> _EXERCISE GOAL_:
Stop at the line containing "Progress (in percentage). |": write out every line from the beginning of the entries up to and including it, minus the pictures.

> _INPUT MATERIAL_:
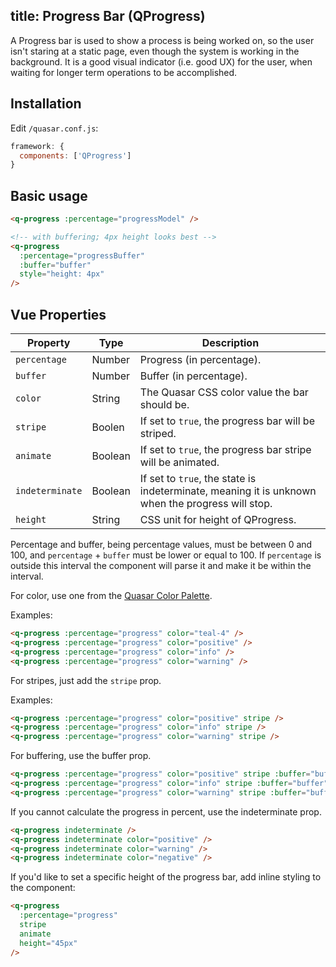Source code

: title: Progress Bar (QProgress)
---
A Progress bar is used to show a process is being worked on, so the user isn't staring at a static page, even though the system is working in the background. It is a good visual indicator (i.e. good UX) for the user, when waiting for longer term operations to be accomplished.
<input type="hidden" data-fullpage-demo="progress/progress">

## Installation
Edit `/quasar.conf.js`:
```js
framework: {
  components: ['QProgress']
}
```

## Basic usage
``` html
<q-progress :percentage="progressModel" />

<!-- with buffering; 4px height looks best -->
<q-progress
  :percentage="progressBuffer"
  :buffer="buffer"
  style="height: 4px"
/>
```

## Vue Properties
| Property | Type | Description |
| --- | --- | --- |
| `percentage` | Number | Progress (in percentage). |
| `buffer` | Number | Buffer (in percentage). |
| `color` | String | The Quasar CSS color value the bar should be. |
| `stripe` | Boolen | If set to `true`, the progress bar will be striped. |
| `animate` | Boolean | If set to `true`, the progress bar stripe will be animated. |
| `indeterminate` | Boolean | If set to `true`, the state is indeterminate, meaning it is unknown when the progress will stop. |
| `height` | String | CSS unit for height of QProgress. |

Percentage and buffer, being percentage values, must be between 0 and 100, and `percentage` + `buffer` must be lower or equal to 100. If `percentage` is outside this interval the component will parse it and make it be within the interval.

For color, use one from the [Quasar Color Palette](/components/color-palette.html).

Examples:
``` html
<q-progress :percentage="progress" color="teal-4" />
<q-progress :percentage="progress" color="positive" />
<q-progress :percentage="progress" color="info" />
<q-progress :percentage="progress" color="warning" />
```

For stripes, just add the `stripe` prop.

Examples:
``` html
<q-progress :percentage="progress" color="positive" stripe />
<q-progress :percentage="progress" color="info" stripe />
<q-progress :percentage="progress" color="warning" stripe />
```

For buffering, use the buffer prop.

``` html
<q-progress :percentage="progress" color="positive" stripe :buffer="buffer" />
<q-progress :percentage="progress" color="info" stripe :buffer="buffer" />
<q-progress :percentage="progress" color="warning" stripe :buffer="buffer" />
```

If you cannot calculate the progress in percent, use the indeterminate prop.

``` html
<q-progress indeterminate />
<q-progress indeterminate color="positive" />
<q-progress indeterminate color="warning" />
<q-progress indeterminate color="negative" />
```

If you'd like to set a specific height of the progress bar, add inline styling to the component:
``` html
<q-progress
  :percentage="progress"
  stripe
  animate
  height="45px"
/>
```
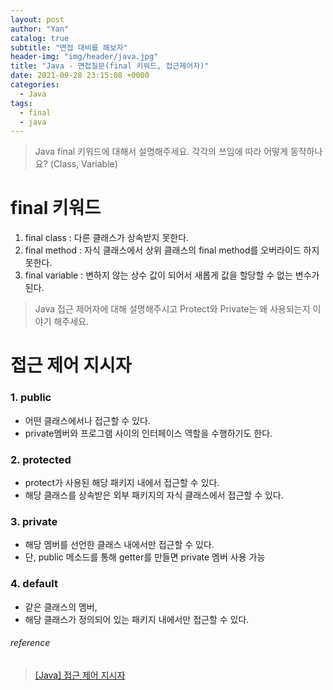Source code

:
 ```yaml
---
layout: post
author: "Yan"
catalog: true
subtitle: "면접 대비를 해보자"
header-img: "img/header/java.jpg"
title: "Java - 면접질문(final 키워드, 접근제어자)"
date: 2021-09-28 23:15:08 +0000
categories:
  - Java
tags:
  - final
  - java
---
```


> Java final 키워드에 대해서 설명해주세요. 각각의 쓰임에 따라 어떻게 동작하나요? (Class, Variable)

# final 키워드

1. final class : 다른 클래스가 상속받지 못한다.
2. final method : 자식 클래스에서 상위 클래스의 final method를 오버라이드 하지 못한다.
3. final variable : 변하지 않는 상수 값이 되어서 새롭게 값을 할당할 수 없는 변수가 된다.

> Java 접근 제어자에 대해 설명해주시고 Protect와 Private는 왜 사용되는지 이야기 해주세요.

# 접근 제어 지시자

### 1. public

- 어떤 클래스에서나 접근할 수 있다.  
- private멤버와 프로그램 사이의 인터페이스 역할을 수행하기도 한다.

### 2. protected

- protect가 사용된 해당 패키지 내에서 접근할 수 있다.
- 해당 클래스를 상속받은 외부 패키지의 자식 클래스에서 접근할 수 있다.

### 3. private

- 해당 멤버를 선언한 클래스 내에서만 접근할 수 있다.
- 단, public 메소드를 통해 getter를 만들면 private 멤버 사용 가능

### 4. default

- 같은 클래스의 멤버,
- 해당 클래스가 정의되어 있는 패키지 내에서만 접근할 수 있다.

###### reference 
> [[Java] 접근 제어 지시자](https://github.com/WooVictory/Ready-For-Tech-Interview/blob/master/Java/%5BJava%5D%20%EC%A0%91%EA%B7%BC%20%EC%A0%9C%EC%96%B4%20%EC%A7%80%EC%8B%9C%EC%9E%90.md)  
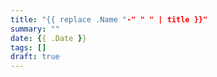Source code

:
 ```yaml
---
title: "{{ replace .Name "-" " " | title }}"
summary: ""
date: {{ .Date }}
tags: []
draft: true
---
```

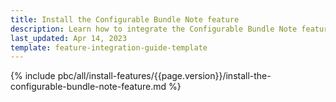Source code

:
 ```yaml
---
title: Install the Configurable Bundle Note feature
description: Learn how to integrate the Configurable Bundle Note feature into a Spryker project.
last_updated: Apr 14, 2023
template: feature-integration-guide-template
---
```


{% include pbc/all/install-features/{{page.version}}/install-the-configurable-bundle-note-feature.md %} <!-- To edit, see /_includes/pbc/all/install-features/202407.0/install-the-configurable-bundle-note-feature.md -->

> _EXERCISE SOLUTION_:
Source code

: title: Progress Bar (QProgress)
---
A Progress bar is used to show a process is being worked on, so the user isn't staring at a static page, even though the system is working in the background. It is a good visual indicator (i.e. good UX) for the user, when waiting for longer term operations to be accomplished.
<input type="hidden" data-fullpage-demo="progress/progress">

## Installation
Edit `/quasar.conf.js`:
```js
framework: {
  components: ['QProgress']
}
```

## Basic usage
``` html
<q-progress :percentage="progressModel" />

<!-- with buffering; 4px height looks best -->
<q-progress
  :percentage="progressBuffer"
  :buffer="buffer"
  style="height: 4px"
/>
```

## Vue Properties
| Property | Type | Description |
| --- | --- | --- |
| `percentage` | Number | Progress (in percentage). |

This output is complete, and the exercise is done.